* EXERCISE INSTRUCTIONS
Every entry below should be reproduced exactly; no picture is to be included.

*** Begin section ***

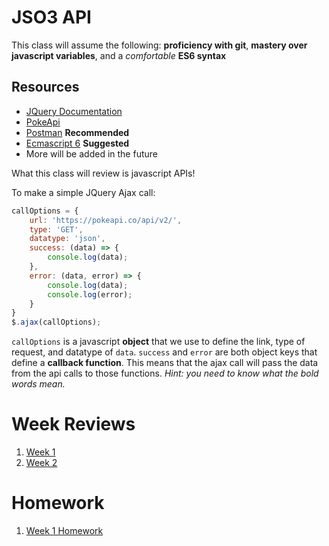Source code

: # JSO3 API
This class will assume the following: **proficiency with git**, **mastery over javascript variables**, and a *comfortable* **ES6 syntax**
## Resources
- [JQuery Documentation](https://api.jquery.com/)
- [PokeApi](https://pokeapi.co/)
- [Postman](https://www.getpostman.com/) **Recommended**
- [Ecmascript 6](https://github.com/airbnb/javascript) **Suggested**
- More will be added in the future

What this class will review is javascript APIs!

To make a simple JQuery Ajax call:
```javascript
callOptions = {
    url: 'https://pokeapi.co/api/v2/',
    type: 'GET',
    datatype: 'json',
    success: (data) => {
        console.log(data);
    },
    error: (data, error) => {
        console.log(data);
        console.log(error);
    }
}
$.ajax(callOptions);
```

`callOptions` is a javascript **object** that we use to define the link, type of request, and datatype of `data`. `success` and `error` are both object keys that define a **callback function**. This means that the ajax call will pass the data from the api calls to those functions.
*Hint: you need to know what the bold words mean.*

# Week Reviews
1. [Week 1](Week1.md)
2. [Week 2](Week2.md)

# Homework
1. [Week 1 Homework](Week1Hw.md)

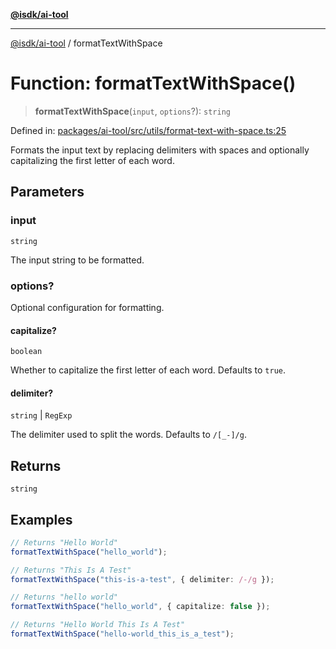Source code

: [**@isdk/ai-tool**](../README.md)

***

[@isdk/ai-tool](../globals.md) / formatTextWithSpace

# Function: formatTextWithSpace()

> **formatTextWithSpace**(`input`, `options`?): `string`

Defined in: [packages/ai-tool/src/utils/format-text-with-space.ts:25](https://github.com/isdk/ai-tool.js/blob/62dd65284e1c50d2e8546a14ae292154369bdb2c/src/utils/format-text-with-space.ts#L25)

Formats the input text by replacing delimiters with spaces and optionally capitalizing the first letter of each word.

## Parameters

### input

`string`

The input string to be formatted.

### options?

Optional configuration for formatting.

#### capitalize?

`boolean`

Whether to capitalize the first letter of each word. Defaults to `true`.

#### delimiter?

`string` \| `RegExp`

The delimiter used to split the words. Defaults to `/[_-]/g`.

## Returns

`string`

## Examples

```ts
// Returns "Hello World"
formatTextWithSpace("hello_world");
```

```ts
// Returns "This Is A Test"
formatTextWithSpace("this-is-a-test", { delimiter: /-/g });
```

```ts
// Returns "hello world"
formatTextWithSpace("hello_world", { capitalize: false });
```

```ts
// Returns "Hello World This Is A Test"
formatTextWithSpace("hello-world_this_is_a_test");
```
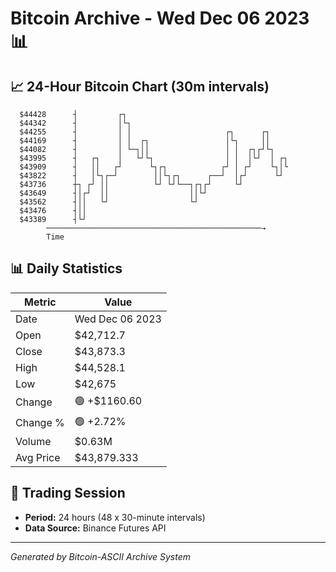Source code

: # Bitcoin Archive - Wed Dec 06 2023 📊

## 📈 24-Hour Bitcoin Chart (30m intervals)

```
  $44428      ┤         ┌┐                                     
  $44342      ┤         │└┐                                    
  $44255      ┤         │ │                     ┌┐      ┌┐     
  $44169      ┤         │ │  ┌┐                 │└┐     ││     
  $44082      ┤         │ └─┐││                 │ │  ┌┐┌┘└┐    
  $43995      ┤   ┌┐    │   └┘└┐                │ │  │└┘  │ ┌┐ 
  $43909      ┤   ││   ┌┘      └┐┌┐            ┌┘ │ ┌┘    └┐│└ 
  $43822      ┤   │└┐┌─┘        ││└┐┌┐      ┌──┘  │┌┘      └┘  
  $43736      ┼┐ ┌┘ ││          └┘ └┘└──┐┌┐┌┘     └┘           
  $43649      ┤│┌┘  ││                  ││└┘                   
  $43562      ┤││   └┘                  └┘                     
  $43476      ┤││                                              
  $43389      ┤└┘                                              
        ────────────────────────────────────────────────→
        Time
```

## 📊 Daily Statistics

| Metric | Value |
|--------|-------|
| Date | Wed Dec 06 2023 |
| Open | $42,712.7 |
| Close | $43,873.3 |
| High | $44,528.1 |
| Low | $42,675 |
| Change | 🟢 +$1160.60 |
| Change % | 🟢 +2.72% |
| Volume | $0.63M |
| Avg Price | $43,879.333 |

## 📅 Trading Session

- **Period:** 24 hours (48 x 30-minute intervals)
- **Data Source:** Binance Futures API

---
*Generated by Bitcoin-ASCII Archive System*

*** End section ***

* EXERCISE SOLUTION
Source code

: # JSO3 API
This class will assume the following: **proficiency with git**, **mastery over javascript variables**, and a *comfortable* **ES6 syntax**
## Resources
- [JQuery Documentation](https://api.jquery.com/)
- [PokeApi](https://pokeapi.co/)
- [Postman](https://www.getpostman.com/) **Recommended**
- [Ecmascript 6](https://github.com/airbnb/javascript) **Suggested**
- More will be added in the future

What this class will review is javascript APIs!

To make a simple JQuery Ajax call:
```javascript
callOptions = {
    url: 'https://pokeapi.co/api/v2/',
    type: 'GET',
    datatype: 'json',
    success: (data) => {
        console.log(data);
    },
    error: (data, error) => {
        console.log(data);
        console.log(error);
    }
}
$.ajax(callOptions);
```

`callOptions` is a javascript **object** that we use to define the link, type of request, and datatype of `data`. `success` and `error` are both object keys that define a **callback function**. This means that the ajax call will pass the data from the api calls to those functions.
*Hint: you need to know what the bold words mean.*

# Week Reviews
1. [Week 1](Week1.md)
2. [Week 2](Week2.md)

# Homework
1. [Week 1 Homework](Week1Hw.md)

Source code

: [**@isdk/ai-tool**](../README.md)

***

[@isdk/ai-tool](../globals.md) / formatTextWithSpace

# Function: formatTextWithSpace()

> **formatTextWithSpace**(`input`, `options`?): `string`

Defined in: [packages/ai-tool/src/utils/format-text-with-space.ts:25](https://github.com/isdk/ai-tool.js/blob/62dd65284e1c50d2e8546a14ae292154369bdb2c/src/utils/format-text-with-space.ts#L25)

Formats the input text by replacing delimiters with spaces and optionally capitalizing the first letter of each word.

## Parameters

### input

`string`

The input string to be formatted.

### options?

Optional configuration for formatting.

#### capitalize?

`boolean`

Whether to capitalize the first letter of each word. Defaults to `true`.

#### delimiter?

`string` \| `RegExp`

The delimiter used to split the words. Defaults to `/[_-]/g`.

## Returns

`string`

## Examples

```ts
// Returns "Hello World"
formatTextWithSpace("hello_world");
```

```ts
// Returns "This Is A Test"
formatTextWithSpace("this-is-a-test", { delimiter: /-/g });
```

```ts
// Returns "hello world"
formatTextWithSpace("hello_world", { capitalize: false });
```

```ts
// Returns "Hello World This Is A Test"
formatTextWithSpace("hello-world_this_is_a_test");
```
Source code

: # Bitcoin Archive - Wed Dec 06 2023 📊

## 📈 24-Hour Bitcoin Chart (30m intervals)

```
  $44428      ┤         ┌┐                                     
  $44342      ┤         │└┐                                    
  $44255      ┤         │ │                     ┌┐      ┌┐     
  $44169      ┤         │ │  ┌┐                 │└┐     ││     
  $44082      ┤         │ └─┐││                 │ │  ┌┐┌┘└┐    
  $43995      ┤   ┌┐    │   └┘└┐                │ │  │└┘  │ ┌┐ 
  $43909      ┤   ││   ┌┘      └┐┌┐            ┌┘ │ ┌┘    └┐│└ 
  $43822      ┤   │└┐┌─┘        ││└┐┌┐      ┌──┘  │┌┘      └┘  
  $43736      ┼┐ ┌┘ ││          └┘ └┘└──┐┌┐┌┘     └┘           
  $43649      ┤│┌┘  ││                  ││└┘                   
  $43562      ┤││   └┘                  └┘                     
  $43476      ┤││                                              
  $43389      ┤└┘                                              
        ────────────────────────────────────────────────→
        Time
```

## 📊 Daily Statistics

| Metric | Value |
|--------|-------|
| Date | Wed Dec 06 2023 |
| Open | $42,712.7 |
| Close | $43,873.3 |
| High | $44,528.1 |
| Low | $42,675 |
| Change | 🟢 +$1160.60 |
| Change % | 🟢 +2.72% |
| Volume | $0.63M |
| Avg Price | $43,879.333 |

## 📅 Trading Session

- **Period:** 24 hours (48 x 30-minute intervals)
- **Data Source:** Binance Futures API

---
*Generated by Bitcoin-ASCII Archive System*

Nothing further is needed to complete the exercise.